Ontario and Canada are collaborating on a series of initiatives to build housing and infrastructure that strengthen both provincial and national economies. A key focus is the Development Charges (DC) Reduction program, under which $8.8 billion over 10 years will be cost-matched to fund housing-enabling infrastructure. The funding prioritizes municipalities that reduce and maintain DCs, offsetting costs that can add hundreds of thousands to new homes, while also supporting non-DC municipalities and other infrastructure projects across Ontario. Municipalities are required to submit ready-to-build projects and maintain DC reductions for at least three years.
The partnership also introduces a Harmonized Sales Tax (HST) rebate on new homes, removing the full 13 per cent HST for eligible buyers of homes up to $1 million, with scaled rebates for homes valued up to $1.85 million. The federal government will provide Ontario $875 million toward this effort, enhancing affordability for homebuyers.
Major transit projects are included in the agreement, starting with cost-sharing for the $3 billion Waterfront East Transit line serving Toronto’s East Bayfront and Port Lands, with Canada, Ontario, and Toronto each contributing one-third of the funding.

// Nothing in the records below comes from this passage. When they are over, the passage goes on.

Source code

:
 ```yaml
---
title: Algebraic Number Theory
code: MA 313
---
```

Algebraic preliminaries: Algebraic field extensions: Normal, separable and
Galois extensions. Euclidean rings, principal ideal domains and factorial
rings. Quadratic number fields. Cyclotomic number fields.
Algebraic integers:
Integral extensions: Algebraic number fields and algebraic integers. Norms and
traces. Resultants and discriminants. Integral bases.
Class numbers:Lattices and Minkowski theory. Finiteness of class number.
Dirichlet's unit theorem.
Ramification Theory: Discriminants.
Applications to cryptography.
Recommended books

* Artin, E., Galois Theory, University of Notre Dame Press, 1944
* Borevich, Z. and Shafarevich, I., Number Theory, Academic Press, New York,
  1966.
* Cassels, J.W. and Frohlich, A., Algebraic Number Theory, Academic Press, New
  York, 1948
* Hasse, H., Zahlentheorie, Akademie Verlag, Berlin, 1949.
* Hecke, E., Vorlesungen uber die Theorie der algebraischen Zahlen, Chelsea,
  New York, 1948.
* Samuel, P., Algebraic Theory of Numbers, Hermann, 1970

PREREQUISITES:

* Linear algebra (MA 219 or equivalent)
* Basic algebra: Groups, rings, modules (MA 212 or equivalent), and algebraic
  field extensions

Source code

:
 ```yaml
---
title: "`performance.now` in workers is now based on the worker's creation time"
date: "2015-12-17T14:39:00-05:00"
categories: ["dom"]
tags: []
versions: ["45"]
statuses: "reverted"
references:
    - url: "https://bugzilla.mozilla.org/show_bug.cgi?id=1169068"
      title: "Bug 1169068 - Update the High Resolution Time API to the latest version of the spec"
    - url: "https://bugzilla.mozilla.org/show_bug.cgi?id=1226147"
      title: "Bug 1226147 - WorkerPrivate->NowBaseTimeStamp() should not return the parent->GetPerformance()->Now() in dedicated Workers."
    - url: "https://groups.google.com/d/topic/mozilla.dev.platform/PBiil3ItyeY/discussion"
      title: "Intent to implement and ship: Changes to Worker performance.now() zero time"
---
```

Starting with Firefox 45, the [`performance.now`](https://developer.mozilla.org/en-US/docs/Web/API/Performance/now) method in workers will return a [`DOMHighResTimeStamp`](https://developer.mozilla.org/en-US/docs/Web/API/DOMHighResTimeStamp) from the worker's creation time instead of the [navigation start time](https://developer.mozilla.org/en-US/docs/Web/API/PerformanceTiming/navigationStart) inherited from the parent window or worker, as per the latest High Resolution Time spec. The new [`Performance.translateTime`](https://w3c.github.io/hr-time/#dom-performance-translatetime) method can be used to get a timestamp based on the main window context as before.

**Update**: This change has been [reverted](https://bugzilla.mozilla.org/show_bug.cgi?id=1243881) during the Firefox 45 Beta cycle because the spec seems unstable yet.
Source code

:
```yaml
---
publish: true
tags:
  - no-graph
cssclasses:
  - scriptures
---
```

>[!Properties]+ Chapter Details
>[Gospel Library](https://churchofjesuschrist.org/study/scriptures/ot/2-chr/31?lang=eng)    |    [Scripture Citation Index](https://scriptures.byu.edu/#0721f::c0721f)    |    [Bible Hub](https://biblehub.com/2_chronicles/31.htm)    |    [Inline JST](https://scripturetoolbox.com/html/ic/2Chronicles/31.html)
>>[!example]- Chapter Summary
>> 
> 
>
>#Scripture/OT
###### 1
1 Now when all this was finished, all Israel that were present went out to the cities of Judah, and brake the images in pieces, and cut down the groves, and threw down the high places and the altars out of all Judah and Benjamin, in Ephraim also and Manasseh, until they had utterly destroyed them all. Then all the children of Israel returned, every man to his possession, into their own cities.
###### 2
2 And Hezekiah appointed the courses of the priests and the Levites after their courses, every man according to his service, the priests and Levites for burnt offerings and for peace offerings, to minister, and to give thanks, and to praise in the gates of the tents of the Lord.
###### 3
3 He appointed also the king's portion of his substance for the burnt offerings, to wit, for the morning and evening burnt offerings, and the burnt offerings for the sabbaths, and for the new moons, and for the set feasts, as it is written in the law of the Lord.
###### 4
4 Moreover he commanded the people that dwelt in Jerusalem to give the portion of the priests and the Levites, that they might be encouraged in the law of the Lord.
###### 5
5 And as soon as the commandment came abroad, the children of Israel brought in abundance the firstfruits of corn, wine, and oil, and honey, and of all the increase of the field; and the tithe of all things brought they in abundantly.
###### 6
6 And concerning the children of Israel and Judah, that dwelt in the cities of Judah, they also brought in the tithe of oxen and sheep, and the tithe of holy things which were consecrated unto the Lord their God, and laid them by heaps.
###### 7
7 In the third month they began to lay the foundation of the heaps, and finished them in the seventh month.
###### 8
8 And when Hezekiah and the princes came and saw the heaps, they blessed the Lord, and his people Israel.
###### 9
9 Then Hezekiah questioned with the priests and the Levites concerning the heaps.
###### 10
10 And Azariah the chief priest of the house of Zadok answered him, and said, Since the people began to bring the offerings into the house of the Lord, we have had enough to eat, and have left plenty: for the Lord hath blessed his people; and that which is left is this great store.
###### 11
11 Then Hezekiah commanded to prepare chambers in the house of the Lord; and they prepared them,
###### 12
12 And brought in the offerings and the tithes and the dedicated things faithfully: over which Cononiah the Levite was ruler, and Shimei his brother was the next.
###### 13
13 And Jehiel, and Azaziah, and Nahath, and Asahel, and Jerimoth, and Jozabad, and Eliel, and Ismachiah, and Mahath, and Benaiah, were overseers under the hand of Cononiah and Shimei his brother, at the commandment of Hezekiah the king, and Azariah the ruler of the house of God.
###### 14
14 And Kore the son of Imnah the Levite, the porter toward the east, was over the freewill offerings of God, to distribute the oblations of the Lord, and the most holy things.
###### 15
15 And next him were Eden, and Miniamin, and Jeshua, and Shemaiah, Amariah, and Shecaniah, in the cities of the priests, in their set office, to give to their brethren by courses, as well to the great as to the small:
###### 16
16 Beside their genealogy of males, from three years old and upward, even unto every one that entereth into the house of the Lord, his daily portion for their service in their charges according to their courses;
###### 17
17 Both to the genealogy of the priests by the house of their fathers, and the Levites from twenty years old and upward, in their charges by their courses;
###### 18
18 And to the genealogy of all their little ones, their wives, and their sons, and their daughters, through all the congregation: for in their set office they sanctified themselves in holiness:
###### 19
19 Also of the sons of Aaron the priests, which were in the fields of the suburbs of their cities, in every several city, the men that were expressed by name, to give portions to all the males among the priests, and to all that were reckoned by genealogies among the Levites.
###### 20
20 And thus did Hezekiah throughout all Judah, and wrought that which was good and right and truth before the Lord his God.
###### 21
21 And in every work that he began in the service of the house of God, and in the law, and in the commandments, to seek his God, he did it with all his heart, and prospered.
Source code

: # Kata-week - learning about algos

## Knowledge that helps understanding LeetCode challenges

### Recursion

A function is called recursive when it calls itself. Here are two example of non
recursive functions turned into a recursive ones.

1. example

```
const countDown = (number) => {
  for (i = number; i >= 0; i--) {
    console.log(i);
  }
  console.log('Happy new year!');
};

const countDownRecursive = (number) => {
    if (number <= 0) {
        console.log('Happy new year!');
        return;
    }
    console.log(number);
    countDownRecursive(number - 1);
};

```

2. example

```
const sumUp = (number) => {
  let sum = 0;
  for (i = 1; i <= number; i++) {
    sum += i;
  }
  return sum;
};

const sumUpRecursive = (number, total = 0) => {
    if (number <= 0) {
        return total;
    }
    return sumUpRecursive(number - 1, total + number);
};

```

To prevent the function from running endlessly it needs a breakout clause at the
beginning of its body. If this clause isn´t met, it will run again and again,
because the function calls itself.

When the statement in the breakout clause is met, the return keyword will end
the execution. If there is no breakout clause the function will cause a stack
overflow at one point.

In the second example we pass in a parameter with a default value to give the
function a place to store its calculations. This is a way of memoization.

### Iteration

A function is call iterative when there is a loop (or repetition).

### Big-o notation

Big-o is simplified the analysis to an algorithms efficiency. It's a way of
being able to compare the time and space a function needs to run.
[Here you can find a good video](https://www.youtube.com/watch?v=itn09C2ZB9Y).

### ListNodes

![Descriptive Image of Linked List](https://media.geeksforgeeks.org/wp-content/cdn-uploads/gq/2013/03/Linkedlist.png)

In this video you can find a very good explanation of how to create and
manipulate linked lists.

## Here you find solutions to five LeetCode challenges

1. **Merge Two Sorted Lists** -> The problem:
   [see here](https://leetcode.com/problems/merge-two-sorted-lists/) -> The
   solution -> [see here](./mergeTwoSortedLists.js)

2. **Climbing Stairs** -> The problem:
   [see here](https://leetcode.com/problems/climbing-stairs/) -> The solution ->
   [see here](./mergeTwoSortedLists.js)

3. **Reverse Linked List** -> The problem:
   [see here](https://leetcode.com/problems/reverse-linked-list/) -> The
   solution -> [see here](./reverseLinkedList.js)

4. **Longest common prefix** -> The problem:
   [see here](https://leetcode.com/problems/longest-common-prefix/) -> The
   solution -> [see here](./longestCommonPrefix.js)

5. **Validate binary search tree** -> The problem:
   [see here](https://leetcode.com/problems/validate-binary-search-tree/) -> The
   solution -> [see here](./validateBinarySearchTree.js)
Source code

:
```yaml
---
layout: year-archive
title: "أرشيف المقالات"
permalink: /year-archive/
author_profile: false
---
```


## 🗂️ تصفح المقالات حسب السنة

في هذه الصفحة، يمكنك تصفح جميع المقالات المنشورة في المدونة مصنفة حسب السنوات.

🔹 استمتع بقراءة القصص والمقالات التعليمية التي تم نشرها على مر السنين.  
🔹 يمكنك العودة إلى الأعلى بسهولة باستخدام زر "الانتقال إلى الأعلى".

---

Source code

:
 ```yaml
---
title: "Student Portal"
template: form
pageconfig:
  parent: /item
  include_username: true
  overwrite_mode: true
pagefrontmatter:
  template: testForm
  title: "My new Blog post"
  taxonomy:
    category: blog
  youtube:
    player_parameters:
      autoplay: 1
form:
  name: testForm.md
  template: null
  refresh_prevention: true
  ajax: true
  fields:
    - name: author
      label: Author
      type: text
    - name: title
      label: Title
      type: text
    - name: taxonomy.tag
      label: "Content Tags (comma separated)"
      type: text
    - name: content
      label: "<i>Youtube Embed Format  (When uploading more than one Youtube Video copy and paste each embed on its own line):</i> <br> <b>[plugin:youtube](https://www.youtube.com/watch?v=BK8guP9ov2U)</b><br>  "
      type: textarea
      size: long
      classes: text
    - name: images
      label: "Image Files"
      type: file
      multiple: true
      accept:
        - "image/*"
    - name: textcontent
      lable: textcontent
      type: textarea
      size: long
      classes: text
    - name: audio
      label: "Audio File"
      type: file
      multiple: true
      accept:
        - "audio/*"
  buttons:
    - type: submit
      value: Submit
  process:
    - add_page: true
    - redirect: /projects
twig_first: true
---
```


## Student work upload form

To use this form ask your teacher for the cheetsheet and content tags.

GO 2.0 improvements aim to expand passenger service along freight-owned corridors in the Greater Golden Horseshoe, including new bypass tracks and potential new GO lines.
Canada and Ontario are also advancing the Alto High-Speed Rail initiative, connecting the Toronto–Quebec City corridor, and committing to conclude federal contribution agreements for priority transit projects in the Greater Toronto and Hamilton Area, including the Ontario Line, Eglinton Crosstown West Extension, Scarborough Subway Extension, Yonge North Subway Extension, and Hamilton LRT. These initiatives aim to accelerate housing, transit, and infrastructure development while supporting long-term economic growth and connectivity across Ontario.